Last updated on Dicembre 9th, 2020 at 04:40 am
Appena un secolo fa, il 18 novembre 1920, l’Unione Sovietica diventò il primo Stato al mondo a legalizzare l’aborto. Lenin (1870-1924) lo impose al popolo dopo avere teorizzato, per anni, che fosse un diritto della donna. Nel 1913, sulla Pravda, prima cioè di ascendere al potere, il futuro despota sovietico già chiedeva «l’abolizione incondizionata di tutte le leggi persecutorie sull’aborto», definendo l’interruzione volontaria della gravidanza una delle «verità fondamentali dei diritti democratici dei cittadini».
Il numero delle vittime mietute in questi cento anni si calcola in miliardi, e questo nonostante la scienza abbia mostrato con evidenza che l’essere nel grembo della propria madre è incontrovertibilmente umano fin dal concepimento.
Dall’Unione Sovietica la legislazione abortista si è quindi estesa ai Paesi satelliti di Mosca. Svezia e Giappone sono stati i primi a seguirne l’esempio oltre il blocco sovietico. Rotto l’argine, ora degli anni 1960 e 1970 anche in molti regimi democratici occidentali l’aborto legale è diventato una triste realtà. Un esempio illuminante è quello della Spagna, che ha depenalizzato l’aborto “tardi”, solo nel 1985, e che pure da allora è riuscita a sopprimere ben 2,5 milioni di bambini per via chirurgica, più la cifra oscura di quelli soppressi per via farmacologica.
Oggi, cento anni dopo quella prima legge, sono più di 50 milioni, afferma l’Organizzazione Mondiale della Sanità, i bambini che vengono abortiti annualmente in tutto il mondo a norma di legge. Nella stragrande maggioranza dei Paesi della Terra l’aborto è oramai depenalizzato. In Occidente le legislazioni vigenti in materia sono quasi ovunque molto permissive e talora la soppressione dei bambini ancora nel ventre delle proprie madri è permesso praticamente fino al momento del parto. Solo un piccolo gruppo di Paesi del globo lo vieta ancora completamente, mentre in qualcun altro vigono leggi restrittive.

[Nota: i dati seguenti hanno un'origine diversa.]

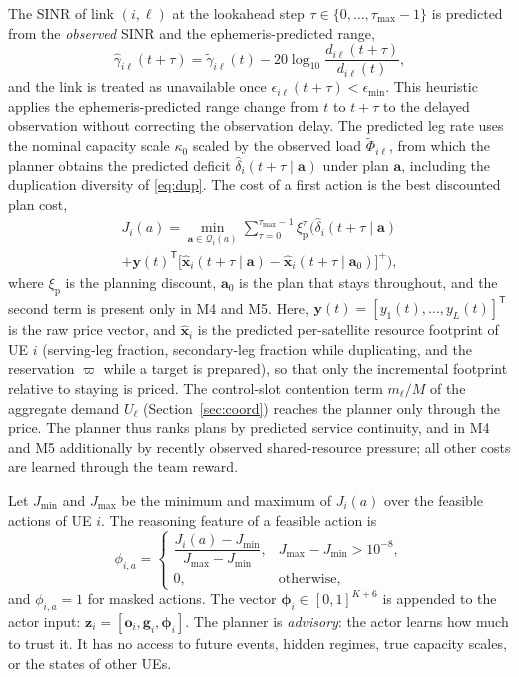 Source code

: \documentclass[journal]{IEEEtran}
\begin{document}
The SINR of link $(i,\ell)$ at the lookahead step
$\tau\in\{0,\dots,\tau_{\max}-1\}$ is predicted from the \emph{observed} SINR
and the ephemeris-predicted range,
\begin{equation}
\hat\gamma_{i\ell}(t+\tau)=\tilde\gamma_{i\ell}(t)-20\log_{10}\frac{d_{i\ell}(t+\tau)}{d_{i\ell}(t)},
\end{equation}
and the link is treated as unavailable once $\epsilon_{i\ell}(t+\tau)<\epsilon_{\min}$.
This heuristic applies the ephemeris-predicted range change from $t$ to
$t+\tau$ to the delayed observation without correcting the observation
delay.
The predicted leg rate uses the nominal capacity scale $\kappa_0$ scaled by the
observed load $\tilde\Phi_{i\ell}$, from which the planner obtains the
predicted deficit $\hat\delta_i(t+\tau\mid\mathbf{a})$ under plan
$\mathbf{a}$, including the duplication diversity of \eqref{eq:dup}. The cost
of a first action is the best discounted plan cost,
\begin{multline}
J_i(a)=\min_{\mathbf{a}\in\mathcal{Q}_i(a)}\sum_{\tau=0}^{\tau_{\max}-1}\xi_{\mathrm{p}}^\tau\Big(\hat\delta_i(t+\tau\mid\mathbf{a})\\
+\mathbf{y}(t)^{\mathsf T}\big[\hat{\mathbf{x}}_i(t+\tau\mid\mathbf{a})-\hat{\mathbf{x}}_i(t+\tau\mid\mathbf{a}_0)\big]^+\Big),
\label{eq:plancost}
\end{multline}
where $\xi_{\mathrm{p}}$ is the planning discount, $\mathbf{a}_0$ is the plan
that stays throughout, and the second term is present only in M4 and M5. Here,
$\mathbf{y}(t)=[y_1(t),\ldots,y_L(t)]^{\mathsf T}$ is the raw price vector,
and $\hat{\mathbf{x}}_i$ is the predicted per-satellite resource footprint of
UE $i$ (serving-leg fraction, secondary-leg fraction while duplicating, and
the reservation $\varpi$ while a target is prepared), so that only the
incremental footprint relative to staying is priced. The control-slot
contention term $m_\ell/M$ of the aggregate demand $U_\ell$
(Section~\ref{sec:coord}) reaches the planner only through the price. The
planner thus ranks plans by predicted service continuity, and in M4 and M5
additionally by recently observed shared-resource pressure; all other costs
are learned through the team reward.

Let $J_{\min}$ and $J_{\max}$ be the minimum and maximum of $J_i(a)$ over the
feasible actions of UE $i$. The reasoning feature of a feasible action is
\begin{equation}
\phi_{i,a}=
\begin{cases}
\dfrac{J_i(a)-J_{\min}}{J_{\max}-J_{\min}}, & J_{\max}-J_{\min}>10^{-8},\\[6pt]
0, & \text{otherwise},
\end{cases}
\label{eq:reasoning_feature}
\end{equation}
and $\phi_{i,a}=1$ for masked actions. The vector
$\boldsymbol\phi_i\in[0,1]^{K+6}$ is appended to the actor input:
$\mathbf{z}_i=[\mathbf{o}_i,\mathbf{g}_i,\boldsymbol\phi_i]$. The planner is
\emph{advisory}: the actor learns how much to trust it. It has no access to
future events, hidden regimes, true capacity scales, or the states of other
UEs.
\end{document}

Ebbene, un secolo di aborto legale dopo, il risultato è che la Russia, il più vasto Paese del mondo, è oggi fatta di enormi aree disabitate, che ogni donna dell’immensa Russia al di sopra di una certa età ha subìto fra i 3 e i 6 aborti indotti, e che i bambini russi che abitano con il padre sono una minoranza. Pure la vicina e popolosa Cina sta perdendo la propria popolazione. Per questo sia la Russia sia la Cina stanno cercando, tardi, di correre in qualche modo ai ripari.
Oggi questa ideologia di morte continua ad avere fautori e alfieri. Stanno però crescendo anche le forme di resistenza organizzata.
Con la recente Dichiarazione di Ginevra ben 33 Paesi, tra cui Brasile, Polonia, Ungheria e Stati Uniti d’America in testa, difendono apertamente la famiglia naturale impegnandosi a promuovere la vita e i diritti del concepito. E dalla Louisiana alla Polonia gli esempi di inversione di tendenza non mancano.
Al vertice del Paese più importante e influente del mondo vi potrebbe però presto essere un uomo, Joe Biden, che sceglierà ancora una volta la strada di morte già scelta da Lenin. Per questo è indispensabile che gli altri, cioè noi, facciano – facciamo – la nostra parte.